### RECORDS SHOWN
◇ ◇ ◇

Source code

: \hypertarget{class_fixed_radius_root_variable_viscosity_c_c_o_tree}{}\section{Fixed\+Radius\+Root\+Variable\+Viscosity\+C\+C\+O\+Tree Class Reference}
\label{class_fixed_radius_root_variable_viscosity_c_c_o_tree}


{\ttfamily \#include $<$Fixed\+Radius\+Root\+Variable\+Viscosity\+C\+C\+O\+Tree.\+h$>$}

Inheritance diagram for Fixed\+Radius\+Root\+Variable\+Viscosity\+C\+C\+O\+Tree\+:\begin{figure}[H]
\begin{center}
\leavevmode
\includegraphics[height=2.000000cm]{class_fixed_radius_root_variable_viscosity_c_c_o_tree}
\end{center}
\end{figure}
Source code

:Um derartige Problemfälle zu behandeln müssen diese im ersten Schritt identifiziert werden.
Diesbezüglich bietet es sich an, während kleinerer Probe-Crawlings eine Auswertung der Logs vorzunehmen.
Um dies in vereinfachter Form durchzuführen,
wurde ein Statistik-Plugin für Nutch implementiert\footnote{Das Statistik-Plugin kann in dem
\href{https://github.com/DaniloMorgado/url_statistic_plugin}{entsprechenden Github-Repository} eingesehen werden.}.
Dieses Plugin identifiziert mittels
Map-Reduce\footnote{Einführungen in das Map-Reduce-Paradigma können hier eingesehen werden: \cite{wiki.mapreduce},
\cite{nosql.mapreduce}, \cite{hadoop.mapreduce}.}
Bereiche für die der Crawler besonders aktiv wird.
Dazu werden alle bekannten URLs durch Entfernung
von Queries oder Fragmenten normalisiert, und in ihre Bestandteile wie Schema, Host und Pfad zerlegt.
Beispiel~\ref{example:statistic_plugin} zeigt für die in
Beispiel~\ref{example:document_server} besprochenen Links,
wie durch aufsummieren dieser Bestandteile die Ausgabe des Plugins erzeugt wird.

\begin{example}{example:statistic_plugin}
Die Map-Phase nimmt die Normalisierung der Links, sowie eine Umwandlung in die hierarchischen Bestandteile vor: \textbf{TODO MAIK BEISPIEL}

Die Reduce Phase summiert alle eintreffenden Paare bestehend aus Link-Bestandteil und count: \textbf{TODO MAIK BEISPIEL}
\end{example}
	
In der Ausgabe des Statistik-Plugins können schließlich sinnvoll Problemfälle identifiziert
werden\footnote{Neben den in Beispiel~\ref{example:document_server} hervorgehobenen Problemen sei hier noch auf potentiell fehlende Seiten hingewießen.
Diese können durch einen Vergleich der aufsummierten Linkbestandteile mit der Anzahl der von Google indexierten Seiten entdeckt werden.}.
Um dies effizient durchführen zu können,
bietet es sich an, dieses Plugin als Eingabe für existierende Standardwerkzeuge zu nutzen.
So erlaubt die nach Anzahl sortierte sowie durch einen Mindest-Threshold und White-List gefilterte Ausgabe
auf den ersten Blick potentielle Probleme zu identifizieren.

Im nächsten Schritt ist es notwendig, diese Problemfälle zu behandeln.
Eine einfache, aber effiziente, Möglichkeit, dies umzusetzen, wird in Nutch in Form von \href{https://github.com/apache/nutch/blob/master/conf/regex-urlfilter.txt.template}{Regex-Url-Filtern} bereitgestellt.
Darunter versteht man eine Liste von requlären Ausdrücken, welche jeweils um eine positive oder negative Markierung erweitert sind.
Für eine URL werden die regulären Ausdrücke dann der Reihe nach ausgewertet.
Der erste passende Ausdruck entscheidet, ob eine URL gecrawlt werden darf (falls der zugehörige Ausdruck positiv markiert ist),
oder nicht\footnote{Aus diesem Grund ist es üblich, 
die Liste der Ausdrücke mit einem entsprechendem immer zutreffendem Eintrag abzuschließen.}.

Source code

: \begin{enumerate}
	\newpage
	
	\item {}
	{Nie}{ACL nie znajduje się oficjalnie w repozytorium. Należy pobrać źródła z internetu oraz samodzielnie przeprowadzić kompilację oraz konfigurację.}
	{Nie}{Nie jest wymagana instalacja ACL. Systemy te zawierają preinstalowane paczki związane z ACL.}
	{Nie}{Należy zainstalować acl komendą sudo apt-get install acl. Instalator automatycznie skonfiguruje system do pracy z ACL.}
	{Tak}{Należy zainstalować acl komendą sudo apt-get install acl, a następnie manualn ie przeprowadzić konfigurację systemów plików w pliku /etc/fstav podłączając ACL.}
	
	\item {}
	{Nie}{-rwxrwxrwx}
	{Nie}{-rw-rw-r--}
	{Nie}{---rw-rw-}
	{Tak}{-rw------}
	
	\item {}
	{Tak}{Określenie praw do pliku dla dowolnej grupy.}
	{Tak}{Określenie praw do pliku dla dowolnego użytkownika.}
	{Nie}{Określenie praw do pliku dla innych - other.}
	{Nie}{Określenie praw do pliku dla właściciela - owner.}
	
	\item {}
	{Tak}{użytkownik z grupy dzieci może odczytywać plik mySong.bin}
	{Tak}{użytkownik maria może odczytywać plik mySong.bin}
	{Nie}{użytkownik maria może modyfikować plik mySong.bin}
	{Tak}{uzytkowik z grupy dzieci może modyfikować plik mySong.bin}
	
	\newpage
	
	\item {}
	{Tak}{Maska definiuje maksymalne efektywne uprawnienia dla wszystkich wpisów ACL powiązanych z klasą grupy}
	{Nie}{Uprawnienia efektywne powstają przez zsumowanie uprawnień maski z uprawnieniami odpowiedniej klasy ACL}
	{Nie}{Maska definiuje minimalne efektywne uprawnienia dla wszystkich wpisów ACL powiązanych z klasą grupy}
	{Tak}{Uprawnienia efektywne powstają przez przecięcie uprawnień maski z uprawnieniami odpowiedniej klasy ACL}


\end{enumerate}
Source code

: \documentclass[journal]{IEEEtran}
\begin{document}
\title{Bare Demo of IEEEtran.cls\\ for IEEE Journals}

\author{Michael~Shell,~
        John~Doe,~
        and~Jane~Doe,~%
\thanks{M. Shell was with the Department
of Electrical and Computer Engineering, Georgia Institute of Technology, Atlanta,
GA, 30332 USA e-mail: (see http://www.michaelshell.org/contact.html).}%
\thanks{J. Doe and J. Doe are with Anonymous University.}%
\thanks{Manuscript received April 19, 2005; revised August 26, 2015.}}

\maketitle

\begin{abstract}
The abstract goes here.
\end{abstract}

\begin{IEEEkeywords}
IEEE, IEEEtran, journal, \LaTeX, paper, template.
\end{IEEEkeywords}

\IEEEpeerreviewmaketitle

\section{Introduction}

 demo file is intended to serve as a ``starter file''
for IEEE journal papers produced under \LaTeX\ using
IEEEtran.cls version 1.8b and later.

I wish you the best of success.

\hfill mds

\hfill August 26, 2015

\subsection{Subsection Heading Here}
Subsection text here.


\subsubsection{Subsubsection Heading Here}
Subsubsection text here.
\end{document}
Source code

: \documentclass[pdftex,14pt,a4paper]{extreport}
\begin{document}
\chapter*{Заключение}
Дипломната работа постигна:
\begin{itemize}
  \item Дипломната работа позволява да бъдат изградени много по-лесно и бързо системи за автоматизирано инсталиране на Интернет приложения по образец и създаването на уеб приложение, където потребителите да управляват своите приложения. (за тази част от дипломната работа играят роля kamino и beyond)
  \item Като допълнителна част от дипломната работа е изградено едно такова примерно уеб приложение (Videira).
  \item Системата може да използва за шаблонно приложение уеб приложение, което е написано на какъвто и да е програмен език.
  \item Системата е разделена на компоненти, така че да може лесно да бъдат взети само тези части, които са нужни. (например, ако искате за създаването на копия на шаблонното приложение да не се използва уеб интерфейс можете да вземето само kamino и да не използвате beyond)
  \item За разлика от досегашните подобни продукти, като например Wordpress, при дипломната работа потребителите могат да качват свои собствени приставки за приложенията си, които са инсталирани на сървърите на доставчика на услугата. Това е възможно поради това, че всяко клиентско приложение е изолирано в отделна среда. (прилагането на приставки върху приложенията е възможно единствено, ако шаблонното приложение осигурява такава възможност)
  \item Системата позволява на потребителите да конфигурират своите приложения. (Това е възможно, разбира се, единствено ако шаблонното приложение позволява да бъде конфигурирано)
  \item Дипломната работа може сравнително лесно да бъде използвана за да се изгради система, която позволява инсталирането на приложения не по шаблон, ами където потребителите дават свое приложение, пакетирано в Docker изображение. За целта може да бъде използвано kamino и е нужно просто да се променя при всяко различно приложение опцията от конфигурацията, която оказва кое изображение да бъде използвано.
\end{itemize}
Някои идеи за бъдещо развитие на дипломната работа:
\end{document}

◇ ◇ ◇

Look through the records and gather each line with the word "einen".

Diese können durch einen Vergleich der aufsummierten Linkbestandteile mit der Anzahl der von Google indexierten Seiten entdeckt werden.}.
So erlaubt die nach Anzahl sortierte sowie durch einen Mindest-Threshold und White-List gefilterte Ausgabe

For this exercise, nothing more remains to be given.